Dengan begitu, Kementerian ESDM juga berencana menyesuaikan target produksi dan kuota produksi nikel 2026.
Dalam kaitan itu, Kementerian ESDM membuka peluang memangkas produksi nikel dalam rencana kerja dan anggaran biaya (RKAB) 2026 menjadi dibawah besaran tahun ini sebesar 319 juta ton.
“Kalau moratorium untuk itu, karena kita oversupply untuk itu, ya kita dukung lah kalau itu,” kata Direktur Jenderal (Dirjen) Mineral dan Batu Bara ESDM Tri Winarno kepada awak media, di Kementerian ESDM, Senin (10/11/2025).
“Pokoknya yang lebih-lebih tinggi kita evaluasi lah. Kan over 300.000-an ton, Bisa jadi [dibawah 300.000 ton],” tegas Tri.

Dominasi Indonesia dalam produksi nikel dunia./dok. Bloomberg
Di sisi lain, Tri menjelaskan Kementerian ESDM menaungi smelter nikel yang terintegrasi dengan pertambangan atau perusahaan pemegang izin usaha pertambangan (IUP), sementara IUI merupakan smelter yang beridiri sendiri atau standalone yang menjadi tanggung jawab Kemenperin.
Tri menegaskan Ditjen Minerba Kementerian ESDM juga akan melakukan pembahasan lebih lanjut untuk mengatur suplai nikel ke pasar, usai Kemenperin memperketat syarat penerbitan IUI.
“Nanti kita akan lakukan pembahasan kalau misalnya seperti apa. Akan tetapi, poinnya adalah untuk yang di UU Minerba itu untuk menyiapkan untuk produk ini [produk yang diolah smelter]. Makin hilir kita pasti akan dukung,” ujarnya.

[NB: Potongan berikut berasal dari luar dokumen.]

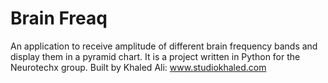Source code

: # Brain Freaq
An application to receive amplitude of different brain frequency bands and display them in a pyramid chart. It is a project written in Python for the Neurotechx group.
Built by Khaled Ali: www.studiokhaled.com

Tri memandang smelter nikel perusahaan pemegang IUP terbilang cukup kecil, dia mengestimasi hanya terdapat sekitar 7 perusahaan nikel yang memiliki smelter terintegrasi dengan pertambangan.
Bagaimanapun, Tri mendorong langkah pembatasan penerbitan IUI smelter nikel baru yang berencana memproduksi produk antara. Terlebih, kata dia, hal tersebut bisa mempercepat peningkatan hilirisasi ke produk yang lebih hilir.
“Kalau enggak salah cuma tujuh, itu pun yang beberapa kan enggak jalan. Kalau dari kita terbatas yang terintegrasinya,” ucap Tri.
Adapun, Tri menyatakan produksi bijih nikel dibidik sebanyak 220 juta ton sepanjang tahun ini, atau lebih rendah dari target yang dicanangkan pada tahun sebelumnya yang sebanyak 240 juta ton.
Tri menggarisbawahi target produksi yang ditetapkan oleh pemerintah ini berbeda dengan target yang telah berada di kuota RKAB. Kuota RKAB, kata dia, pasti lebih besar target yang ditetapkan oleh otoritas pertambangan negara.
Sementara itu, menurut data Asosiasi Penambang Nikel Indonesia (APNI) total proyek smelter nikel di Indonesia mencapai 147 proyek dengan estimasi total kebutuhan bijih 735,2 juta ton. APNI mencatat RKAB nikel yang disetujui untuk 2025 mencapai 364 juta ton, naik dari tahun lalu sebanyak 319 juta ton.
Sebagai informasi, Kementerian Perindustrian mengonfirmasi telah memperketat penerbitan IUI smelter nikel standalone —atau yang tidak terintegrasi dengan tambang— baik jenis pirometalurgi maupun hidrometalurgi.
Kini, pengusaha nikel tidak diperkenankan membangun smelter baru yang hanya mengolah nikel menjadi produk antara nikel seperti nickel matte, mixed hydroxide precipitate (MHP), feronikel (FeNi), dan nickel pig iron (NPI).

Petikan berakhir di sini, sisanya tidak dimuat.